For me whenever I get bored I can always return to Roller Coaster Tycoon 3. Oh and Quake 1 and 2, those were the first video games I ever Played, and possibly the best still, those and Decent 1 and 2. And I'm replaying pokemon blue right now, already have 40 hours clocked and I just started a month ago (going for all 151 pokemon). Oh and I just played Animal Crossing: Population Rising again the other day. 


I guess there are a lot of games I wouldn't mind revisiting, sometimes the games aren't as good as I remember them to be though.

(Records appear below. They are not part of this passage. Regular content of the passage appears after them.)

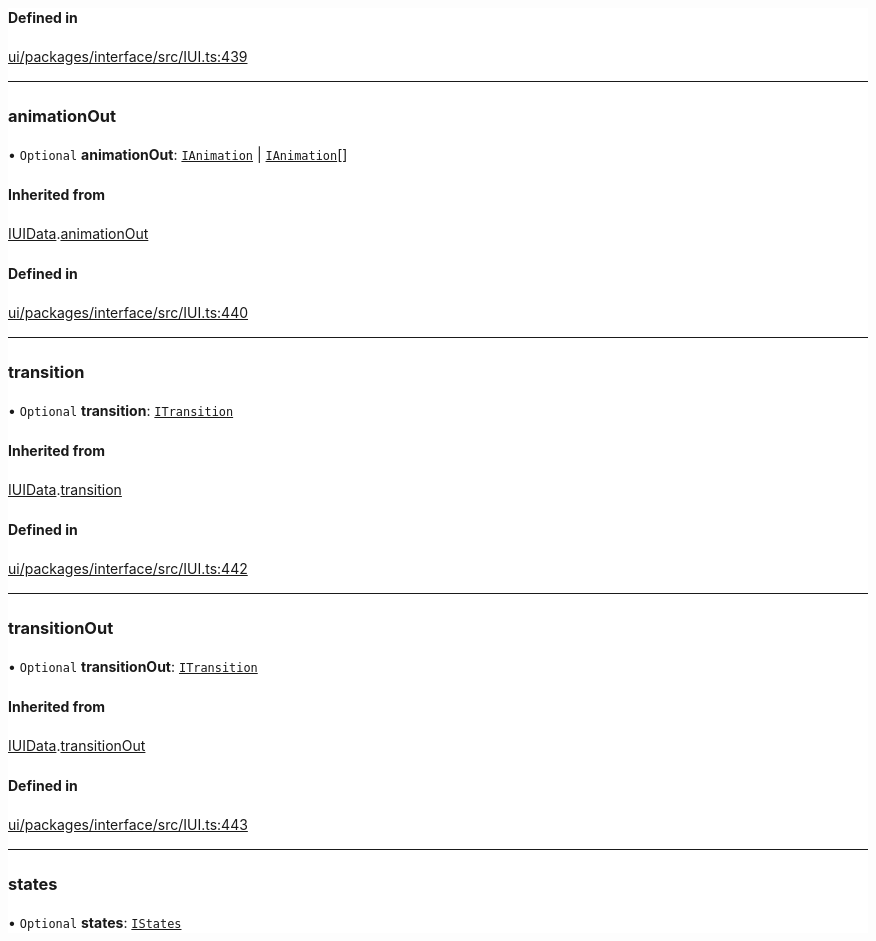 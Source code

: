 #### Defined in

[ui/packages/interface/src/IUI.ts:439](https://github.com/leaferjs/leafer-ui/blob/4b7f368/packages/interface/src/IUI.ts#L439)

___

### animationOut

• `Optional` **animationOut**: [`IAnimation`](../modules.md#ianimation) \| [`IAnimation`](../modules.md#ianimation)[]

#### Inherited from

[IUIData](IUIData.md).[animationOut](IUIData.md#animationout)

#### Defined in

[ui/packages/interface/src/IUI.ts:440](https://github.com/leaferjs/leafer-ui/blob/4b7f368/packages/interface/src/IUI.ts#L440)

___

### transition

• `Optional` **transition**: [`ITransition`](../modules.md#itransition)

#### Inherited from

[IUIData](IUIData.md).[transition](IUIData.md#transition)

#### Defined in

[ui/packages/interface/src/IUI.ts:442](https://github.com/leaferjs/leafer-ui/blob/4b7f368/packages/interface/src/IUI.ts#L442)

___

### transitionOut

• `Optional` **transitionOut**: [`ITransition`](../modules.md#itransition)

#### Inherited from

[IUIData](IUIData.md).[transitionOut](IUIData.md#transitionout)

#### Defined in

[ui/packages/interface/src/IUI.ts:443](https://github.com/leaferjs/leafer-ui/blob/4b7f368/packages/interface/src/IUI.ts#L443)

___

### states

• `Optional` **states**: [`IStates`](IStates.md)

Oh Beyond Good and Evil also, I've played through that on multiple occasions.


----------



## fuzthefurfox (Mar 9, 2010)

garrys mod is insanely addictive


----------



## Willow (Mar 9, 2010)

Toraneko said:


> Phoenix Wright. It's like reading a good book again.


OMG YES!!! 
I played Trials and Tribulations and Ace Attorney so much


----------



## garoose (Mar 9, 2010)

fuzthefurfox said:


> garrys mod is insanely addictive


 
Oh Garrys Mod too, forgot that one lol, except when I can't think of anything to do, then it sucks :|


----------



## Riptor (Mar 9, 2010)

Kampfisken said:


> Even now, over ten years since the first time I sat long cold nights roaming the pixelated corridors and pathways of Doom 2, I still find myself sitting down playing it several times a month. Be it replaying the old maps for the heck of it, or downloading harder, and unexplored custom WAD's, I still find myself unable to get tired of the simple, yet oh so brilliant gameplay.

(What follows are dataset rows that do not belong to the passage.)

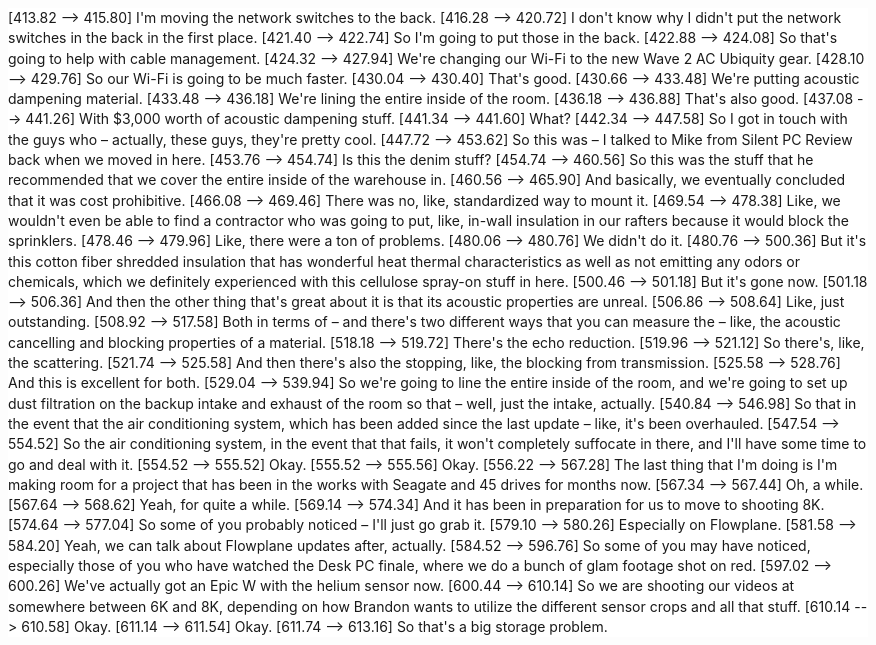 [413.82 --> 415.80]  I'm moving the network switches to the back.
[416.28 --> 420.72]  I don't know why I didn't put the network switches in the back in the first place.
[421.40 --> 422.74]  So I'm going to put those in the back.
[422.88 --> 424.08]  So that's going to help with cable management.
[424.32 --> 427.94]  We're changing our Wi-Fi to the new Wave 2 AC Ubiquity gear.
[428.10 --> 429.76]  So our Wi-Fi is going to be much faster.
[430.04 --> 430.40]  That's good.
[430.66 --> 433.48]  We're putting acoustic dampening material.
[433.48 --> 436.18]  We're lining the entire inside of the room.
[436.18 --> 436.88]  That's also good.
[437.08 --> 441.26]  With $3,000 worth of acoustic dampening stuff.
[441.34 --> 441.60]  What?
[442.34 --> 447.58]  So I got in touch with the guys who – actually, these guys, they're pretty cool.
[447.72 --> 453.62]  So this was – I talked to Mike from Silent PC Review back when we moved in here.
[453.76 --> 454.74]  Is this the denim stuff?
[454.74 --> 460.56]  So this was the stuff that he recommended that we cover the entire inside of the warehouse in.
[460.56 --> 465.90]  And basically, we eventually concluded that it was cost prohibitive.
[466.08 --> 469.46]  There was no, like, standardized way to mount it.
[469.54 --> 478.38]  Like, we wouldn't even be able to find a contractor who was going to put, like, in-wall insulation in our rafters because it would block the sprinklers.
[478.46 --> 479.96]  Like, there were a ton of problems.
[480.06 --> 480.76]  We didn't do it.
[480.76 --> 500.36]  But it's this cotton fiber shredded insulation that has wonderful heat thermal characteristics as well as not emitting any odors or chemicals, which we definitely experienced with this cellulose spray-on stuff in here.
[500.46 --> 501.18]  But it's gone now.
[501.18 --> 506.36]  And then the other thing that's great about it is that its acoustic properties are unreal.
[506.86 --> 508.64]  Like, just outstanding.
[508.92 --> 517.58]  Both in terms of – and there's two different ways that you can measure the – like, the acoustic cancelling and blocking properties of a material.
[518.18 --> 519.72]  There's the echo reduction.
[519.96 --> 521.12]  So there's, like, the scattering.
[521.74 --> 525.58]  And then there's also the stopping, like, the blocking from transmission.
[525.58 --> 528.76]  And this is excellent for both.
[529.04 --> 539.94]  So we're going to line the entire inside of the room, and we're going to set up dust filtration on the backup intake and exhaust of the room so that – well, just the intake, actually.
[540.84 --> 546.98]  So that in the event that the air conditioning system, which has been added since the last update – like, it's been overhauled.
[547.54 --> 554.52]  So the air conditioning system, in the event that that fails, it won't completely suffocate in there, and I'll have some time to go and deal with it.
[554.52 --> 555.52]  Okay.
[555.52 --> 555.56]  Okay.
[556.22 --> 567.28]  The last thing that I'm doing is I'm making room for a project that has been in the works with Seagate and 45 drives for months now.
[567.34 --> 567.44]  Oh, a while.
[567.64 --> 568.62]  Yeah, for quite a while.
[569.14 --> 574.34]  And it has been in preparation for us to move to shooting 8K.
[574.64 --> 577.04]  So some of you probably noticed – I'll just go grab it.
[579.10 --> 580.26]  Especially on Flowplane.
[581.58 --> 584.20]  Yeah, we can talk about Flowplane updates after, actually.
[584.52 --> 596.76]  So some of you may have noticed, especially those of you who have watched the Desk PC finale, where we do a bunch of glam footage shot on red.
[597.02 --> 600.26]  We've actually got an Epic W with the helium sensor now.
[600.44 --> 610.14]  So we are shooting our videos at somewhere between 6K and 8K, depending on how Brandon wants to utilize the different sensor crops and all that stuff.
[610.14 --> 610.58]  Okay.
[611.14 --> 611.54]  Okay.
[611.74 --> 613.16]  So that's a big storage problem.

I've been playing Doom pretty much constantly since I found this thing that adds in an scoring system and online high-score table. It's really addictive, I guess I just like the competition.

Anyway, my own personal game for this kind of thing is God Hand. I used to hate it, but when a friend of mine started playing it, and when I figured it out, I ended up beating it twice before I sold it. I'm still thinking about getting it AGAIN and maybe going for Normal this time.


----------



## Willow (Mar 9, 2010)

garoose said:


> Oh Garrys Mod too, forgot that one lol, except when I can't think of anything to do, then it sucks :|


Doesn't GMod cost money?


----------



## Nylak (Mar 9, 2010)

Dragon Age, at the moment.

Must play through every origin story!  Grrargh!  D:<


----------



## Willow (Mar 9, 2010)

I beat Bioshock at least 5 times

I beat LoZ: Wind Waker about 6

PW: Trials and Tribulations at least twice and Ace Attorney about the same number

Portal at least 3 

I only come close to beating Kingdom Hearts 2, but I've played through it about 4 times now, but I play in 358/2 Days' mission mode almost every day on the bus with my friends...(and beat the crap out of each other)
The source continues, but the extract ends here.